The one technological change that can deliver all these benefits and more: Microservices.

What are microservices?
Microservices is the approach of developing a large application in the form of small, loosely coupled services. Each ‘service’ is built around a business function, autonomously developed, independently deployable, and communicates with other services using APIs and HTTP. This renders the entire application lightweight and modular. Therefore, it’s no surprise that over 68% of tech leaders are either using or investigating microservices.

While microservices can make application development cost-effective, secure, and scalable, its impact on performance is what business leaders see as transformative.

How do microservices improve application performance?
To begin with, microservices are lightweight and fast to run. By its very nature, microservices are small, independent services performing a small task. This means that the memory footprint of each service is small, making them lightweight and quick to run. When combined with database caching, clustering, connection pooling, server-side caching, performing background logic asynchronously, etc., you can further optimize the resources needed to run each microservice, significantly improving speed.

It improves resilience, minimizing large-scale application failures. Unlike a monolithic application where the failure of one service adversely affects other components, microservices makes it easier to:

• Isolate failures, as each service works independently
• Identify and resolve root-cause of performance issues
• Rollback an update without redeploying the entire application

However, since the services communicate on a network, which can be unreliable, you need to be careful about how your architecture is built. Ensure that the microservices are fault-tolerant, protected by circuit breakers, have the right thresholds, include necessary fallback logic, etc.

It liberates you from language/tool dependence. You can implement your microservices in different languages, tools, databases, operating systems, and more. This gives the developers the freedom to use a programming language and framework that is right for the service they’re developing while ensuring that all services work seamlessly as a whole. So, if performance is your goal, you can choose the language/framework needed for every service to run faster.

It scales dynamically. When the development team does capacity planning in advance, microservices can ensure that it scales effortlessly to meet evolving needs. It is important, of course, to make sure that the dependencies are also designed to scale accordingly.

Beyond the technological transformation, adopting microservices-based architecture also brings cultural changes to an organization. For instance, it can dramatically improve development speed. Given applications are broken down into smaller independent services, the development of each service is quicker. For newer team members, a small, self-contained service is much easier to understand — and work on — than a towering monolith. As a result, new developers can be onboarded faster.

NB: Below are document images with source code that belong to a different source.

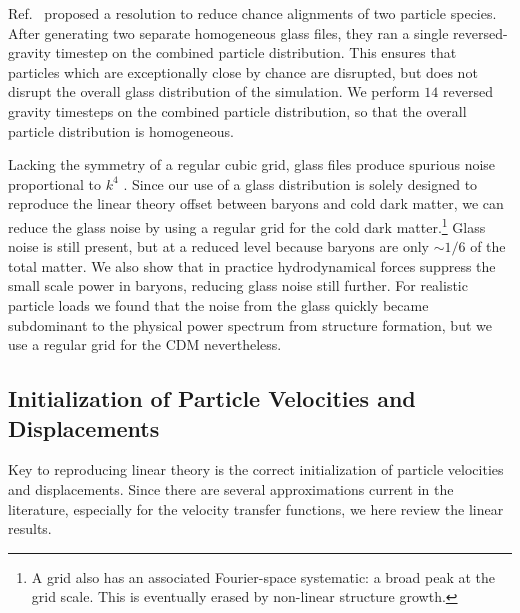 \documentclass[a4paper,11pt]{article}
\newcommand{\YF}[1]{\textcolor{green}{[\bf YF: #1]} }
\begin{document}
Ref.~\cite{Yoshida:2003} proposed a resolution to reduce chance alignments of two particle species. After generating two separate homogeneous glass files, they ran a single reversed-gravity timestep on the combined particle distribution. This ensures that particles which are exceptionally close by chance are disrupted, but does not disrupt the overall glass distribution of the simulation. We perform $14$ reversed gravity timesteps on the combined particle distribution, so that the overall particle distribution is homogeneous.

Lacking the symmetry of a regular cubic grid, glass files produce spurious noise proportional to $k^4$ \cite{Peebles:1993}. Since our use of a glass distribution is solely designed to reproduce the linear theory offset between baryons and cold dark matter, we can reduce the glass noise by using a regular grid for the cold dark matter.\footnote{A grid also has an associated Fourier-space systematic: a broad peak at the grid scale. This is eventually erased by non-linear structure growth.} Glass noise is still present, but at a reduced level because baryons are only $\sim 1/6$ of the total matter. We also show that in practice hydrodynamical forces suppress the small scale power in baryons, reducing glass noise still further. For realistic particle loads we found that the noise from the glass quickly became subdominant to the physical power spectrum from structure formation, but we use a regular grid for the CDM nevertheless.


\subsection{Initialization of Particle Velocities and Displacements}
\label{sec:particles}

Key to reproducing linear theory is the correct initialization of particle velocities and displacements. Since there are several approximations current in the literature, especially for the velocity transfer functions, we here review the linear results.
\end{document}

Also, in most organizations using microservices, the teams are small and are structured around the business function they serve. This makes it quicker for them to make decisions about their service, collaborate when needed, and take a product to market at greater speeds. This facilitates the adoption of continuous integration/continuous deployment (CI/CD) practices.

It allows you to evolve based on feedback. Microservices allow you to incorporate user feedback and update existing features or develop new features faster.

Despite its several benefits, microservices can be complex to implement and sustain. If you’re looking to adopt microservices for your organization, here are some points to consider:

• Language independence shouldn’t lead to fragmentation. The team needs to come together to build consistency and repeatability in the features.
• Testing needs to be adapted for microservices-based architectures. You need to set up a robust quality assurance practice to prevent multiplying issues of latency, caching, service unavailability, etc.
• You need to set up comprehensive monitoring systems to predict and prevent failures.
• In a microservices architecture, shift-left is often the security approach. This means that developers need to think of security from the start.

Most importantly, adopting microservices is not just a technology change but also a cultural one. Teams would need to move to an Agile, DevOps, cloud-native structure to leverage microservices entirely. Developers need to be able to provision resources quickly without having to wait for days. Processes need to offer enough independence to encourage innovation without affecting quality. In short, microservices can be complex to adopt in the short term. But when done well, leaders can reap benefits for years to come.